[[ DATA FOR REVIEW, beginning ]]

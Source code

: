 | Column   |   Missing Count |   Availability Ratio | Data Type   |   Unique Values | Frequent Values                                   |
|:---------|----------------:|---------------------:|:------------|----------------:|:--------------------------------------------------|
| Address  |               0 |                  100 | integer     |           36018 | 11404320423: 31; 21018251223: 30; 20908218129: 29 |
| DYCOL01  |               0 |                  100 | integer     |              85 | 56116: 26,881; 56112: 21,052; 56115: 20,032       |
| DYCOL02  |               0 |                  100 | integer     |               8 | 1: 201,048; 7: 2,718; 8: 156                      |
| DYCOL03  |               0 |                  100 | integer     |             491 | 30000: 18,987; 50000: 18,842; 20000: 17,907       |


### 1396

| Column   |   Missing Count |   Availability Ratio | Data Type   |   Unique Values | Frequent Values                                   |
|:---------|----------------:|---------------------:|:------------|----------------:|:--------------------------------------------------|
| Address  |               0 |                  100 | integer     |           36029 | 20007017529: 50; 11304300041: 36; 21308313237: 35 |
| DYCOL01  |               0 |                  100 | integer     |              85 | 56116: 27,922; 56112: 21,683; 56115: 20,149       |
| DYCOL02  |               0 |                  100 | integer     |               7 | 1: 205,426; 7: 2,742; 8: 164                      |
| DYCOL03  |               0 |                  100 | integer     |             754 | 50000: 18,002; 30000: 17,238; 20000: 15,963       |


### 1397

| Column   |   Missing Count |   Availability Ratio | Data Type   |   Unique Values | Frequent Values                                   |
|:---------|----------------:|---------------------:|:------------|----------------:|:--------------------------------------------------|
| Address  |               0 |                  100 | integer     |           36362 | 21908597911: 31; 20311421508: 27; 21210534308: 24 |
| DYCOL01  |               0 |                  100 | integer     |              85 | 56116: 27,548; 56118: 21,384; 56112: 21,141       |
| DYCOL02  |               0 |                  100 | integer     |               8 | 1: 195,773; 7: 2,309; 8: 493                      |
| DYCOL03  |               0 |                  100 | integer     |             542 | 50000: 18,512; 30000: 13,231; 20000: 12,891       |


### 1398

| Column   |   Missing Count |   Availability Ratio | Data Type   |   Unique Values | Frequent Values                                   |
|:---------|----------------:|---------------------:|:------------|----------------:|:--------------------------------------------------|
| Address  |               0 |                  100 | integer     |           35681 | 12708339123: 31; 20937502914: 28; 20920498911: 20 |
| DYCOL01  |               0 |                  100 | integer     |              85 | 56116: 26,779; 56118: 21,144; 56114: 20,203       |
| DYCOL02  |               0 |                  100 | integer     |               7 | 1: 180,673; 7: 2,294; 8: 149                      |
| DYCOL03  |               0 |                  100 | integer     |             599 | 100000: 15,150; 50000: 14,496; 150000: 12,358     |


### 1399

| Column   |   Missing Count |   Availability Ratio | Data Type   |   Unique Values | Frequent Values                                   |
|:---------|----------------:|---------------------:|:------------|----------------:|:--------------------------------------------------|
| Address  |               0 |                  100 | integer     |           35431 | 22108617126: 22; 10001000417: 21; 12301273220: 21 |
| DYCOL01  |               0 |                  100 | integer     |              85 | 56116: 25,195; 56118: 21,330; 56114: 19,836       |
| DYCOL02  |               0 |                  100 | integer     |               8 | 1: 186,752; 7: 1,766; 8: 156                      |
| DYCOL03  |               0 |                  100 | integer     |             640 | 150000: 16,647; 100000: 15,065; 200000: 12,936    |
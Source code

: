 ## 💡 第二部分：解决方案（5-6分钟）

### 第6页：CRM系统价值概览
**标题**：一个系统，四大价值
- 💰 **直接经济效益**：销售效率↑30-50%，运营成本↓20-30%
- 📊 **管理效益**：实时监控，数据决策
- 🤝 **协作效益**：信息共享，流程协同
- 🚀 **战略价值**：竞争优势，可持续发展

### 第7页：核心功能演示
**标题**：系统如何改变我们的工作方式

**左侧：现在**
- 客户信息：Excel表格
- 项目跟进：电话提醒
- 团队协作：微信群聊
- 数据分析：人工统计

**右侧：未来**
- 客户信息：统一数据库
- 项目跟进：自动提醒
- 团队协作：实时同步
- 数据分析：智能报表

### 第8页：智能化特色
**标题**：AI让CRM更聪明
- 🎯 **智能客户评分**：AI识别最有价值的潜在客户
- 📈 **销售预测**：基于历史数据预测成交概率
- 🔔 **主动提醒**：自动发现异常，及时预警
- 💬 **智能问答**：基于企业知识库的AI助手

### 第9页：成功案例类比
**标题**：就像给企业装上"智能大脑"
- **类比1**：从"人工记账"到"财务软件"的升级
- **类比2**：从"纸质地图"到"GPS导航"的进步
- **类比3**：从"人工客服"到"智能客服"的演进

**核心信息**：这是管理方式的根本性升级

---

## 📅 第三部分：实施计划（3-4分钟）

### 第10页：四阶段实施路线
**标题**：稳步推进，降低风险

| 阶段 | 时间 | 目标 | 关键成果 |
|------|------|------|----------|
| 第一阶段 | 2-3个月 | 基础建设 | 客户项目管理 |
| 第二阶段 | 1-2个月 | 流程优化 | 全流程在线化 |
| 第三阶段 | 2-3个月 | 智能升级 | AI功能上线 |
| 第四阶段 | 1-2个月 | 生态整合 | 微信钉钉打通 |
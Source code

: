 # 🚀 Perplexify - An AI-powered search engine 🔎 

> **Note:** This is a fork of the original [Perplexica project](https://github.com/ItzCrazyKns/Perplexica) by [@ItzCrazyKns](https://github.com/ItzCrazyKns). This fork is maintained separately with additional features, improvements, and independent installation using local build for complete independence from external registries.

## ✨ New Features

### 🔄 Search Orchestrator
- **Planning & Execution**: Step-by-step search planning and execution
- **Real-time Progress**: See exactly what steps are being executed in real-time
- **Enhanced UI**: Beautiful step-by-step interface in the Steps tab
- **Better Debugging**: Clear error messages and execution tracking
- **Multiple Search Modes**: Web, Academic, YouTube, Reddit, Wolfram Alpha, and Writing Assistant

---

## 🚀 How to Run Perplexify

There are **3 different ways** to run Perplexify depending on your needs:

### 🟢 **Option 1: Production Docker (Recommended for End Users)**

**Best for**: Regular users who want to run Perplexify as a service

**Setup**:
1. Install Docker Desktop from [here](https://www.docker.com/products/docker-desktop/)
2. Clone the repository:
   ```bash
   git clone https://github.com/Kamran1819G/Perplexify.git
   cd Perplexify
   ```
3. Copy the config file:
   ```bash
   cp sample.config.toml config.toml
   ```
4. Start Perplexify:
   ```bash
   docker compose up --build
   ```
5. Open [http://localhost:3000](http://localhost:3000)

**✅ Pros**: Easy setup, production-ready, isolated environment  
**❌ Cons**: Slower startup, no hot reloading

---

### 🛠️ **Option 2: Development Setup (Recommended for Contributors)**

[[ DATA FOR REVIEW, end ]]

| ABOUT THIS TASK |
Exact duplication of all the data above is expected.

| RESULT |
Source code

: | Column   |   Missing Count |   Availability Ratio | Data Type   |   Unique Values | Frequent Values                                   |
|:---------|----------------:|---------------------:|:------------|----------------:|:--------------------------------------------------|
| Address  |               0 |                  100 | integer     |           36018 | 11404320423: 31; 21018251223: 30; 20908218129: 29 |
| DYCOL01  |               0 |                  100 | integer     |              85 | 56116: 26,881; 56112: 21,052; 56115: 20,032       |
| DYCOL02  |               0 |                  100 | integer     |               8 | 1: 201,048; 7: 2,718; 8: 156                      |
| DYCOL03  |               0 |                  100 | integer     |             491 | 30000: 18,987; 50000: 18,842; 20000: 17,907       |


### 1396

| Column   |   Missing Count |   Availability Ratio | Data Type   |   Unique Values | Frequent Values                                   |
|:---------|----------------:|---------------------:|:------------|----------------:|:--------------------------------------------------|
| Address  |               0 |                  100 | integer     |           36029 | 20007017529: 50; 11304300041: 36; 21308313237: 35 |
| DYCOL01  |               0 |                  100 | integer     |              85 | 56116: 27,922; 56112: 21,683; 56115: 20,149       |
| DYCOL02  |               0 |                  100 | integer     |               7 | 1: 205,426; 7: 2,742; 8: 164                      |
| DYCOL03  |               0 |                  100 | integer     |             754 | 50000: 18,002; 30000: 17,238; 20000: 15,963       |


### 1397

| Column   |   Missing Count |   Availability Ratio | Data Type   |   Unique Values | Frequent Values                                   |
|:---------|----------------:|---------------------:|:------------|----------------:|:--------------------------------------------------|
| Address  |               0 |                  100 | integer     |           36362 | 21908597911: 31; 20311421508: 27; 21210534308: 24 |
| DYCOL01  |               0 |                  100 | integer     |              85 | 56116: 27,548; 56118: 21,384; 56112: 21,141       |
| DYCOL02  |               0 |                  100 | integer     |               8 | 1: 195,773; 7: 2,309; 8: 493                      |
| DYCOL03  |               0 |                  100 | integer     |             542 | 50000: 18,512; 30000: 13,231; 20000: 12,891       |


### 1398

| Column   |   Missing Count |   Availability Ratio | Data Type   |   Unique Values | Frequent Values                                   |
|:---------|----------------:|---------------------:|:------------|----------------:|:--------------------------------------------------|
| Address  |               0 |                  100 | integer     |           35681 | 12708339123: 31; 20937502914: 28; 20920498911: 20 |
| DYCOL01  |               0 |                  100 | integer     |              85 | 56116: 26,779; 56118: 21,144; 56114: 20,203       |
| DYCOL02  |               0 |                  100 | integer     |               7 | 1: 180,673; 7: 2,294; 8: 149                      |
| DYCOL03  |               0 |                  100 | integer     |             599 | 100000: 15,150; 50000: 14,496; 150000: 12,358     |


### 1399

| Column   |   Missing Count |   Availability Ratio | Data Type   |   Unique Values | Frequent Values                                   |
|:---------|----------------:|---------------------:|:------------|----------------:|:--------------------------------------------------|
| Address  |               0 |                  100 | integer     |           35431 | 22108617126: 22; 10001000417: 21; 12301273220: 21 |
| DYCOL01  |               0 |                  100 | integer     |              85 | 56116: 25,195; 56118: 21,330; 56114: 19,836       |
| DYCOL02  |               0 |                  100 | integer     |               8 | 1: 186,752; 7: 1,766; 8: 156                      |
| DYCOL03  |               0 |                  100 | integer     |             640 | 150000: 16,647; 100000: 15,065; 200000: 12,936    |
Source code

: ## 💡 第二部分：解决方案（5-6分钟）

### 第6页：CRM系统价值概览
**标题**：一个系统，四大价值
- 💰 **直接经济效益**：销售效率↑30-50%，运营成本↓20-30%
- 📊 **管理效益**：实时监控，数据决策
- 🤝 **协作效益**：信息共享，流程协同
- 🚀 **战略价值**：竞争优势，可持续发展

### 第7页：核心功能演示
**标题**：系统如何改变我们的工作方式

**左侧：现在**
- 客户信息：Excel表格
- 项目跟进：电话提醒
- 团队协作：微信群聊
- 数据分析：人工统计

**右侧：未来**
- 客户信息：统一数据库
- 项目跟进：自动提醒
- 团队协作：实时同步
- 数据分析：智能报表

### 第8页：智能化特色
**标题**：AI让CRM更聪明
- 🎯 **智能客户评分**：AI识别最有价值的潜在客户
- 📈 **销售预测**：基于历史数据预测成交概率
- 🔔 **主动提醒**：自动发现异常，及时预警
- 💬 **智能问答**：基于企业知识库的AI助手

### 第9页：成功案例类比
**标题**：就像给企业装上"智能大脑"
- **类比1**：从"人工记账"到"财务软件"的升级
- **类比2**：从"纸质地图"到"GPS导航"的进步
- **类比3**：从"人工客服"到"智能客服"的演进

**核心信息**：这是管理方式的根本性升级

---

## 📅 第三部分：实施计划（3-4分钟）

### 第10页：四阶段实施路线
**标题**：稳步推进，降低风险

| 阶段 | 时间 | 目标 | 关键成果 |
|------|------|------|----------|
| 第一阶段 | 2-3个月 | 基础建设 | 客户项目管理 |
| 第二阶段 | 1-2个月 | 流程优化 | 全流程在线化 |
| 第三阶段 | 2-3个月 | 智能升级 | AI功能上线 |
| 第四阶段 | 1-2个月 | 生态整合 | 微信钉钉打通 |
Source code

: # 🚀 Perplexify - An AI-powered search engine 🔎 

> **Note:** This is a fork of the original [Perplexica project](https://github.com/ItzCrazyKns/Perplexica) by [@ItzCrazyKns](https://github.com/ItzCrazyKns). This fork is maintained separately with additional features, improvements, and independent installation using local build for complete independence from external registries.

## ✨ New Features

### 🔄 Search Orchestrator
- **Planning & Execution**: Step-by-step search planning and execution
- **Real-time Progress**: See exactly what steps are being executed in real-time
- **Enhanced UI**: Beautiful step-by-step interface in the Steps tab
- **Better Debugging**: Clear error messages and execution tracking
- **Multiple Search Modes**: Web, Academic, YouTube, Reddit, Wolfram Alpha, and Writing Assistant

---

## 🚀 How to Run Perplexify

There are **3 different ways** to run Perplexify depending on your needs:

### 🟢 **Option 1: Production Docker (Recommended for End Users)**

**Best for**: Regular users who want to run Perplexify as a service

**Setup**:
1. Install Docker Desktop from [here](https://www.docker.com/products/docker-desktop/)
2. Clone the repository:
   ```bash
   git clone https://github.com/Kamran1819G/Perplexify.git
   cd Perplexify
   ```
3. Copy the config file:
   ```bash
   cp sample.config.toml config.toml
   ```
4. Start Perplexify:
   ```bash
   docker compose up --build
   ```
5. Open [http://localhost:3000](http://localhost:3000)

**✅ Pros**: Easy setup, production-ready, isolated environment  
**❌ Cons**: Slower startup, no hot reloading

---

### 🛠️ **Option 2: Development Setup (Recommended for Contributors)**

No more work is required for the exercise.